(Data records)
• • •

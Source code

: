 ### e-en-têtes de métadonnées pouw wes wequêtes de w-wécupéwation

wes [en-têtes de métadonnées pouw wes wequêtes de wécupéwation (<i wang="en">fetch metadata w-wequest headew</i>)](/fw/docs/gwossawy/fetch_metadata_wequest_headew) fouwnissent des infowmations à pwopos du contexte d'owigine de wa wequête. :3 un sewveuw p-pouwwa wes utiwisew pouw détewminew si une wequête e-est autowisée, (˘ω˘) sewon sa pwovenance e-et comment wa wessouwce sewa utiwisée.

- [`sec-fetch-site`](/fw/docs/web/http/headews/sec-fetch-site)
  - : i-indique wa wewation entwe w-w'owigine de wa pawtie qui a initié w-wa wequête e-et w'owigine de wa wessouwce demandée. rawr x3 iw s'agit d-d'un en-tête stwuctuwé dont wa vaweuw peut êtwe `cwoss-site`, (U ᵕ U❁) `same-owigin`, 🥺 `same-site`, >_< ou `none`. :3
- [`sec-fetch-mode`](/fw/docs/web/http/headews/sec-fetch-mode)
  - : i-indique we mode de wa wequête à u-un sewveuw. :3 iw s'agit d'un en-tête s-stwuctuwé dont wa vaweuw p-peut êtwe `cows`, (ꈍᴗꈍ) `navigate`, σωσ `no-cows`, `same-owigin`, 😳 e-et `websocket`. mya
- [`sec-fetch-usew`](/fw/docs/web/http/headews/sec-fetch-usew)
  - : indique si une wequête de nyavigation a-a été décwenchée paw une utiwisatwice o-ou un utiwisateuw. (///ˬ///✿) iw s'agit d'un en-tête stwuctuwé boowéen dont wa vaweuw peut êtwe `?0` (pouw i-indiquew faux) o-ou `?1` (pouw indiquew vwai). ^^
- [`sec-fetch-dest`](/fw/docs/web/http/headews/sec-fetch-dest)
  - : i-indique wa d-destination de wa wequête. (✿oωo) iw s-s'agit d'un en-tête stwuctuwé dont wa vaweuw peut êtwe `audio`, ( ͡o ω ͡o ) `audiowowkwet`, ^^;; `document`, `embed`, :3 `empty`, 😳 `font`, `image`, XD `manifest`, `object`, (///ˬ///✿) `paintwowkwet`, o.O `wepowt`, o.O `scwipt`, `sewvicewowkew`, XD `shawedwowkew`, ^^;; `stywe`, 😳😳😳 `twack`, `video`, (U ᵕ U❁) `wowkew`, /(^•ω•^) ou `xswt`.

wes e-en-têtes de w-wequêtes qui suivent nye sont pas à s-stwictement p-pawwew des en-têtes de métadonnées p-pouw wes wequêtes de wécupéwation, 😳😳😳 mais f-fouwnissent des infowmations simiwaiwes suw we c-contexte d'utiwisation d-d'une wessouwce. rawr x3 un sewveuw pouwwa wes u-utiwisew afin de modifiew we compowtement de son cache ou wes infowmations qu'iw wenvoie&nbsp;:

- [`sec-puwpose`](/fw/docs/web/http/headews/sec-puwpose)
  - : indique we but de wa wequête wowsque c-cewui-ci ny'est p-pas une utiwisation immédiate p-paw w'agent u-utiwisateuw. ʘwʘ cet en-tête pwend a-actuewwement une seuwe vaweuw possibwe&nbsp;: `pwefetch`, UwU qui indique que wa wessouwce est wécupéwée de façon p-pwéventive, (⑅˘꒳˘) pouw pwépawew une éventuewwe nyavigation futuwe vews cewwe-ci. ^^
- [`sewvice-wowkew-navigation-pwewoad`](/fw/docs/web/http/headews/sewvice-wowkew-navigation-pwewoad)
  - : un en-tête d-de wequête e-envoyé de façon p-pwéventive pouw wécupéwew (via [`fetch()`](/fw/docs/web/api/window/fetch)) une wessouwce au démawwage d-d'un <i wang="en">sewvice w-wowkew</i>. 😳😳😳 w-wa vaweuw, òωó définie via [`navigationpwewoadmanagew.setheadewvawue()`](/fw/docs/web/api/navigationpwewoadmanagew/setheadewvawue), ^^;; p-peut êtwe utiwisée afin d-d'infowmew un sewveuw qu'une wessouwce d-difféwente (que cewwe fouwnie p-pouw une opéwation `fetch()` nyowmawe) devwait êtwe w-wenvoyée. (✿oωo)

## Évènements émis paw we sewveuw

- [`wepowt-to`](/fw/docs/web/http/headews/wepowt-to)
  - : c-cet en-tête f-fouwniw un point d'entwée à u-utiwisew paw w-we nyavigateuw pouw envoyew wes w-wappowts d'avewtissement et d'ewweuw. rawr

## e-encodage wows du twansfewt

• • •

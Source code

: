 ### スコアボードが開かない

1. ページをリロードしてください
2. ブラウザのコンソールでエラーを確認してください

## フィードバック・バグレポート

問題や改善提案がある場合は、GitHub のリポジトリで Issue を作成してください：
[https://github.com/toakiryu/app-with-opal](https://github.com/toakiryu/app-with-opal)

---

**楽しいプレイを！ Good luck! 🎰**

• • •

— THE PROBLEM —
Go line by line through the entries above and tally those that hold the word "headews"; give the tally alone.

— ANSWER FOR THIS EXERCISE —
7